Tu ce l'hai la vena artistica.
Si stravacca: «Io ricerco sempre la connessione cuore e mente, l’apertura mentale e quella spirituale. Quando vengo qui e mi raccontano le cose di altri mondi, letteratura, cinema, arte, io le riporto nel mio, di mondo. Tutto nasce dal sentimento, tutto, anche il calcio».
Eppure nel calcio questa apertura non siete in molti ad averla.
«Molte volte crediamo che le cose pop siano banali e superficiali, invece più una cosa è pop più necessita di approfondimento e curiosità, ed è per questo che da divulgatore di calcio rispetto la cultura ancora di più di quando vivevo il calcio da bambino o da giocatore. E poi il calcio è un mondo in continua evoluzione, fatto di storie, di analisi. Appartiene all’umanità in modo molto profondo, anche se in pochi lo capiscono o lo vogliono accettare. È una delle cose che, più di tutte, è di tutti, unisce tanti mondi, qui per esempio ci sono uno scrittore, un artista, ci siete voi. Il calcio è fatto da gente che non si scompone mai, ma che animata dal tifo si commuove. È da qui che arriva il mio profondo rispetto per questo sport. Io non perdo la passione del bambino, anzi l’aumento ogni giorno, non la tradirò mai. Il calcio mi guida e io ci sto dietro con la testa, con il cuore e con i sensi».

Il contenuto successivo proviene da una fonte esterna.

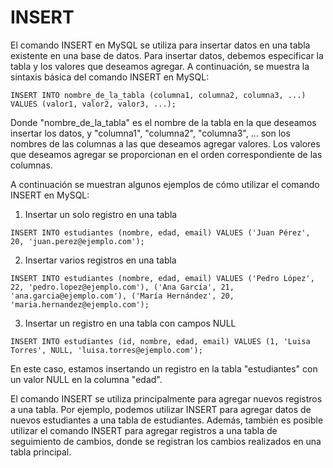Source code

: # INSERT

El comando INSERT en MySQL se utiliza para insertar datos en una tabla existente en una base de datos. Para insertar datos, debemos especificar la tabla y los valores que deseamos agregar. A continuación, se muestra la sintaxis básica del comando INSERT en MySQL:

```
INSERT INTO nombre_de_la_tabla (columna1, columna2, columna3, ...) VALUES (valor1, valor2, valor3, ...);
```

Donde "nombre_de_la_tabla" es el nombre de la tabla en la que deseamos insertar los datos, y "columna1", "columna2", "columna3", ... son los nombres de las columnas a las que deseamos agregar valores. Los valores que deseamos agregar se proporcionan en el orden correspondiente de las columnas.

A continuación se muestran algunos ejemplos de cómo utilizar el comando INSERT en MySQL:

1. Insertar un solo registro en una tabla

```
INSERT INTO estudiantes (nombre, edad, email) VALUES ('Juan Pérez', 20, 'juan.perez@ejemplo.com');
```

2. Insertar varios registros en una tabla

```
INSERT INTO estudiantes (nombre, edad, email) VALUES ('Pedro López', 22, 'pedro.lopez@ejemplo.com'), ('Ana García', 21, 'ana.garcia@ejemplo.com'), ('María Hernández', 20, 'maria.hernandez@ejemplo.com');
```

3. Insertar un registro en una tabla con campos NULL

```
INSERT INTO estudiantes (id, nombre, edad, email) VALUES (1, 'Luisa Torres', NULL, 'luisa.torres@ejemplo.com');
```

En este caso, estamos insertando un registro en la tabla "estudiantes" con un valor NULL en la columna "edad".

El comando INSERT se utiliza principalmente para agregar nuevos registros a una tabla. Por ejemplo, podemos utilizar INSERT para agregar datos de nuevos estudiantes a una tabla de estudiantes. Además, también es posible utilizar el comando INSERT para agregar registros a una tabla de seguimiento de cambios, donde se registran los cambios realizados en una tabla principal.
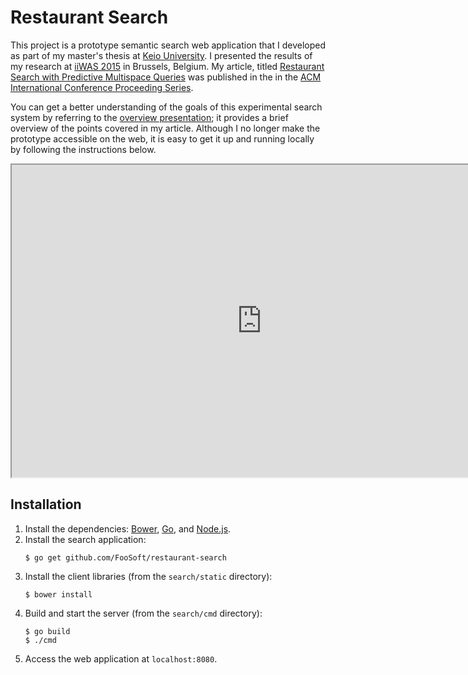 # Restaurant Search #

This project is a prototype semantic search web application that I developed as part of my master's thesis at [Keio
University](http://www.sfc.keio.ac.jp/). I presented the results of my research at [iiWAS
2015](http://www.iiwas.org/conferences/iiwas2015/home) in Brussels, Belgium. My article, titled [Restaurant Search with
Predictive Multispace Queries](https://foosoft.net/projects/restaurant-search/dl/article.pdf) was published in the in the [ACM International Conference Proceeding
Series](https://dl.acm.org/citation.cfm?id=2837185&picked=prox&cfid=817523401&cftoken=92411506).

You can get a better understanding of the goals of this experimental search system by referring to the [overview
presentation](https://foosoft.net/projects/restaurant-search/slides.zip); it provides a brief overview of the points covered in my article. Although I no longer make
the prototype accessible on the web, it is easy to get it up and running locally by following the instructions below.

<iframe width="800" height="500" src="https://www.youtube.com/embed/Ic7Sq-oQ2DI" allowfullscreen></iframe>

## Installation ##

1.  Install the dependencies: [Bower](https://bower.io/), [Go](https://golang.org/), and [Node.js](https://nodejs.org/).
2.  Install the search application:
    ```
    $ go get github.com/FooSoft/restaurant-search
    ```
3.  Install the client libraries (from the `search/static` directory):
    ```
    $ bower install
    ```
4.  Build and start the server (from the `search/cmd` directory):
    ```
    $ go build
    $ ./cmd
    ```
5.  Access the web application at `localhost:8080`.
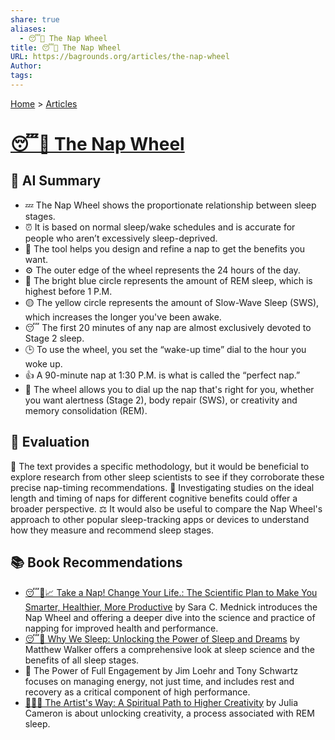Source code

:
 ```yaml
---
share: true
aliases:
  - 😴🎡 The Nap Wheel
title: 😴🎡 The Nap Wheel
URL: https://bagrounds.org/articles/the-nap-wheel
Author: 
tags: 
---
```

[Home](../index.md) > [Articles](./index.md)  
# [😴🎡 The Nap Wheel](https://www.saramednick.com/napwheel)  
## 🤖 AI Summary  
- 💤 The Nap Wheel shows the proportionate relationship between sleep stages.  
- ⏰ It is based on normal sleep/wake schedules and is accurate for people who aren’t excessively sleep-deprived.  
- 🧠 The tool helps you design and refine a nap to get the benefits you want.  
- ⚙️ The outer edge of the wheel represents the 24 hours of the day.  
- 🔵 The bright blue circle represents the amount of REM sleep, which is highest before 1 P.M.  
- 🟡 The yellow circle represents the amount of Slow-Wave Sleep (SWS), which increases the longer you've been awake.  
- 😴 The first 20 minutes of any nap are almost exclusively devoted to Stage 2 sleep.  
- 🕒 To use the wheel, you set the “wake-up time” dial to the hour you woke up.  
- 👍 A 90-minute nap at 1:30 P.M. is what is called the “perfect nap.”  
- 🎯 The wheel allows you to dial up the nap that's right for you, whether you want alertness (Stage 2), body repair (SWS), or creativity and memory consolidation (REM).  
  
## 🤔 Evaluation  
📖 The text provides a specific methodology, but it would be beneficial to explore research from other sleep scientists to see if they corroborate these precise nap-timing recommendations. 🧪 Investigating studies on the ideal length and timing of naps for different cognitive benefits could offer a broader perspective. ⚖️ It would also be useful to compare the Nap Wheel's approach to other popular sleep-tracking apps or devices to understand how they measure and recommend sleep stages.  
  
## 📚 Book Recommendations  
- [😴🧠📈 Take a Nap! Change Your Life.: The Scientific Plan to Make You Smarter, Healthier, More Productive](../books/take-a-nap-change-your-life-the-scientific-plan-to-make-you-smarter-healthier-more-productive.md) by Sara C. Mednick introduces the Nap Wheel and offering a deeper dive into the science and practice of napping for improved health and performance.  
- [😴💭 Why We Sleep: Unlocking the Power of Sleep and Dreams](../books/why-we-sleep-unlocking-the-power-of-sleep-and-dreams.md) by Matthew Walker offers a comprehensive look at sleep science and the benefits of all sleep stages.  
- 🧘 The Power of Full Engagement by Jim Loehr and Tony Schwartz focuses on managing energy, not just time, and includes rest and recovery as a critical component of high performance.  
- [🎨🙏✨ The Artist's Way: A Spiritual Path to Higher Creativity](../books/the-artists-way.md) by Julia Cameron is about unlocking creativity, a process associated with REM sleep.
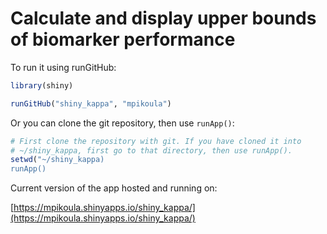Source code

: # Calculate and display upper bounds of biomarker performance

To run it using runGitHub:

```R
library(shiny)

runGitHub("shiny_kappa", "mpikoula")

```

Or you can clone the git repository, then use `runApp()`:

```R
# First clone the repository with git. If you have cloned it into
# ~/shiny_kappa, first go to that directory, then use runApp().
setwd("~/shiny_kappa)
runApp()
```

Current version of the app hosted and running on:

[https://mpikoula.shinyapps.io/shiny_kappa/](https://mpikoula.shinyapps.io/shiny_kappa/)
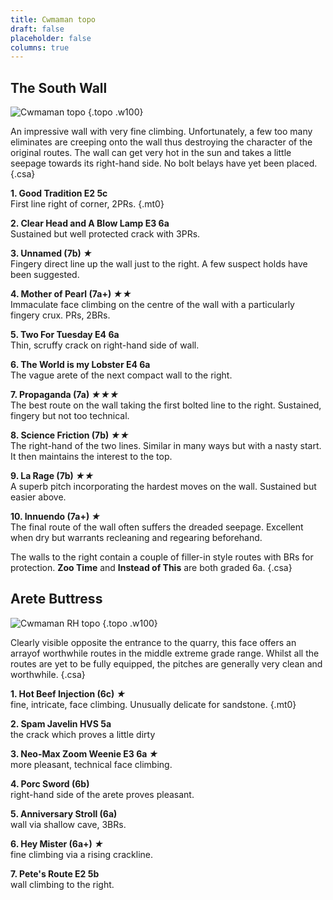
 ```yaml
---
title: Cwmaman topo
draft: false
placeholder: false
columns: true
---
```


The South Wall
--------------

![Cwmaman topo](/img/south-wales/south-east-sandstone/Cwmanen-main-wall1-copy.jpg)
{.topo .w100}

An impressive wall with very fine climbing. Unfortunately, a few too many eliminates are creeping onto the wall thus destroying the character of the original routes. The wall can get very hot in the sun and takes a little seepage towards its right-hand side. No bolt belays have yet been placed.
{.csa}  

**1. Good Tradition E2 5c**  
First line right of corner, 2PRs.
{.mt0}

**2. Clear Head and A Blow Lamp E3 6a**  
Sustained but well protected crack with 3PRs.

**3. Unnamed (7b) *★***  
Fingery direct line up the wall just to the right. A few suspect holds have been suggested.

**4. Mother of Pearl (7a+) *★★***  
Immaculate face climbing on the centre of the wall with a particularly fingery crux. PRs, 2BRs.

**5. Two For Tuesday E4 6a**  
Thin, scruffy crack on right-hand side of wall.

**6. The World is my Lobster E4 6a**  
The vague arete of the next compact wall to the right.

**7. Propaganda (7a) *★★★***  
The best route on the wall taking the first bolted line to the right. Sustained, fingery but not too technical.

**8. Science Friction (7b) *★★***  
The right-hand of the two lines. Similar in many ways but with a nasty start. It then maintains the interest to the top.

**9. La Rage (7b) *★★***  
A superb pitch incorporating the hardest moves on the wall. Sustained but easier above.

**10. Innuendo (7a+) *★***  
The final route of the wall often suffers the dreaded seepage. Excellent when dry but warrants recleaning and regearing beforehand.

The walls to the right contain a couple of filler-in style routes with BRs for protection. **Zoo Time** and **Instead of This** are both graded 6a.
{.csa}

Arete Buttress
--------------

![Cwmaman RH topo](/img/south-wales/south-east-sandstone/Cwmanon-right1-copy.jpg)
{.topo .w100}

Clearly visible opposite the entrance to the quarry, this face offers an arrayof worthwhile routes in the middle extreme grade range. Whilst all the routes are yet to be fully equipped, the pitches are generally very clean and worthwhile.
{.csa}

**1. Hot Beef Injection (6c) *★***  
fine, intricate, face climbing. Unusually delicate for sandstone.
{.mt0}

**2. Spam Javelin HVS 5a**  
the crack which proves a little dirty

**3. Neo-Max Zoom Weenie E3 6a *★***  
more pleasant, technical face climbing.

**4. Porc Sword (6b)**  
right-hand side of the arete proves pleasant.

**5. Anniversary Stroll (6a)**  
wall via shallow cave, 3BRs.

**6. Hey Mister (6a+) *★***  
fine climbing via a rising crackline.

**7. Pete's Route E2 5b**  
wall climbing to the right.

Io non perdo la passione del bambino, anzi l’aumento ogni giorno, non la tradirò mai. Il calcio mi guida e io ci sto dietro con la testa, con il cuore e con i sensi
Racconto un aneddoto personale: sono sull’aereo di ritorno da Madrid, dopo aver visto la Juve perdere 2 a 0 contro l’Atletico Madrid ai quarti di Champions. Poche file davanti a me si mette a sedere proprio lui, Lele. La gente lo assilla e lui parla con tutti e non lo fa per cortesia, lo fa infiammandosi, gesticolando, con fervore. Dando retta a chiunque.
Da qui ho capito che per te parlare di calcio non è un lavoro, è vitale. Sbaglio?
«C’è di più. Il calcio allinea i ceti sociali, tutti ne possono parlare con tutti, e più hai scavalcato gerarchie, più sali, magari arrivando in serie A, più dimentichi da dove sei partito. La mia missione è quella di unire i protagonisti alla gente».
Ed è per questo che riesci a farlo in giacca e cravatta in uno studio Sky e in felpa sulla BoboTV, no?
«In tv hai delle scalette dentro le quali devi stare, la BoboTv è diretta, ma non cambia nulla, ciò che conta è il contenuto, sempre. Questa voglia di unire e mescolare mondi diversi ma vicini al calcio mi appartiene, la cosa principale è arrivare alle persone, è il mio obiettivo».
Tu sei stato uno dei pochi a esporti per il calcio dilettantistico, in grande difficoltà.
«Mi cercano in tanti, presidenti, direttori, il calcio dilettantistico si sente abbandonato, ma è il fondamento del calcio, perché dopo la strada c'è quello, e prima delle serie maggiori c’è sempre quello. Io ho parlato a cuore aperto, sono arrivato da lì e ho amici che giocano ancora su quei campi e so quanto soffrono e le qualità che hanno».
Se chiudi gli occhi qual è il primo ricordo che hai con il pallone?
«Io e il mio migliore amico Massimo che giocavamo in via Curiel 2, a San Martino in Rio, il mio paese, per ore e ore, poi quando arrivava il vigile prendeva la palla e la buttava oltre il cancello; il vigile Remo, ottima persona nonché energumeno di due metri che doveva fare la parte del duro pur essendo un buono. Aspettavamo che andasse via e poi noi prendevamo un altro pallone»
Quanti anni avevi?
«4, 5… Poi a 6 anni sono andato nella Sammartinese e quando mi trovai sulla porta chiesi i palloni e loro mi risposero in dialetto: "Sono lì, svegliati”. Avevo già questa sorta di rispetto…».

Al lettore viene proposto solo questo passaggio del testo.